Indianapolis — Klipsch Audio is stepping up its international expansion strategy with an equity investment from a major venture capital firm and the purchase of Danish audio supplier Jamo.

The purchase is “a targeted first acquisition,” said Paul Jacobs, Klipsch Audio Technologies’ president and newly appointed president of Jamo International. The purchase gives Klipsch “a solid position across multiple channels of distribution in all key markets around the world,” he said. Jamo, he explained, has “a more significant presence than Klipsch in every country outside the U.S. and Canada and has massive distribution in China,” while Klipsch enjoys top speaker-market share in the United States.

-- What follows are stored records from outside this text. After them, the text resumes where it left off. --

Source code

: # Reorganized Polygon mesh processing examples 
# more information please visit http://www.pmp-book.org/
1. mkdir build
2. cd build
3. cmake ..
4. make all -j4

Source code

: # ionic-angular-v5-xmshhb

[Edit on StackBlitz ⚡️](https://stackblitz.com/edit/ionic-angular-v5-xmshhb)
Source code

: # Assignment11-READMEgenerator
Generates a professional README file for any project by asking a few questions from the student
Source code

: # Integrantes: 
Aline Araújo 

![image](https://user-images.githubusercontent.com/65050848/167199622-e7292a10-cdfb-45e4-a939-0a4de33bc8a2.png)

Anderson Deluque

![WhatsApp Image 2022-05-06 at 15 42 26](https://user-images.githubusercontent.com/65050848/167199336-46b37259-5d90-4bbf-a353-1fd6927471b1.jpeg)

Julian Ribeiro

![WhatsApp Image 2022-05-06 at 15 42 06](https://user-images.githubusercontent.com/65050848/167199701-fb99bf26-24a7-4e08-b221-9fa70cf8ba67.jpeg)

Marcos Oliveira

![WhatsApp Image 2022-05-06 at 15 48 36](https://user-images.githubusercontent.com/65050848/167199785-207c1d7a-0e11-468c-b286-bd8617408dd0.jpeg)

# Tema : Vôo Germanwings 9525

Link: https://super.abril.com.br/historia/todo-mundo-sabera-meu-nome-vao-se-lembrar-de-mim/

Vantage Point Venture Partners purchased a minority stake in Klipsch Audio Inc., which will operate Jamo as a wholly owned subsidiary as it does Klipsch Audio. Majority control of Klipsch Audio Inc. remains with Fred and Judy Klipsch.

Vantage’s investment will serve multiple purposes, Jacobs said. It will enable Klipsch “to take complementary brands that cover a wide range of loudspeaker-based products across the globe,” and it will better position the two brands to improve their standings in growing speaker-related businesses outside the home cabinet-speaker market, he added. Those markets include custom-installed speakers, home theater electronics/speaker packages and personal listening products, such as Klipsch’s recently introduced amplified speaker system/docking station for iPods. For Jamo, known for its Danish design, logical new products would include high-performance table radios, Jacobs noted.

The purchase of Jamo will also deliver efficiencies in back-end operations such as warehousing and finance, and it will increase the purchasing power of the two brands, Jacobs said. Jamo, however, will be run independently with separate marketing and design teams to maintain separate identities. Jamo’s U.S. marketing and sales operation will remain in Chicago and continue to be led by U.S. managing director Helge Fischer.

Jamo’s U.S. operations are profitable, but Jamo itself wasn’t, said Jacobs, who noted that Klipsch was in a position to buy Jamo without Vantage’s equity stake.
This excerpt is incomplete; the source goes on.